__ABOUT THIS EXERCISE__
Respond with the count alone after checking every line in the material below for "generates".

__RECORDS SHOWN__
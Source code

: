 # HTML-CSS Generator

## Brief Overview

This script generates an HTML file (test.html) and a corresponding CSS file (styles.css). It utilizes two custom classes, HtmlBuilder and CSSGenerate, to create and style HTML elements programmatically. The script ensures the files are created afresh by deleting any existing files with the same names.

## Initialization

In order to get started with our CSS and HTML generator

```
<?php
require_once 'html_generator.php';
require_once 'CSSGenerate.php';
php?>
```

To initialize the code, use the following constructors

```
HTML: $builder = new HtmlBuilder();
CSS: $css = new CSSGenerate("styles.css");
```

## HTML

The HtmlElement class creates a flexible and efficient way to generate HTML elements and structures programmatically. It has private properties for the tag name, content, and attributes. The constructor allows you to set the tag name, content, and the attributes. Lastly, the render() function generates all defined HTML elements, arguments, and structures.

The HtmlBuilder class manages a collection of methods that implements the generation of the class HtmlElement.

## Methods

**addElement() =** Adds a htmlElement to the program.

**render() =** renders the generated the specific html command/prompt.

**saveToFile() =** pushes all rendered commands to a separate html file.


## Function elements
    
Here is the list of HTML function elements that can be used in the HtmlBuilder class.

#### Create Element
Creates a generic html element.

__COMPLETED EXERCISE__
2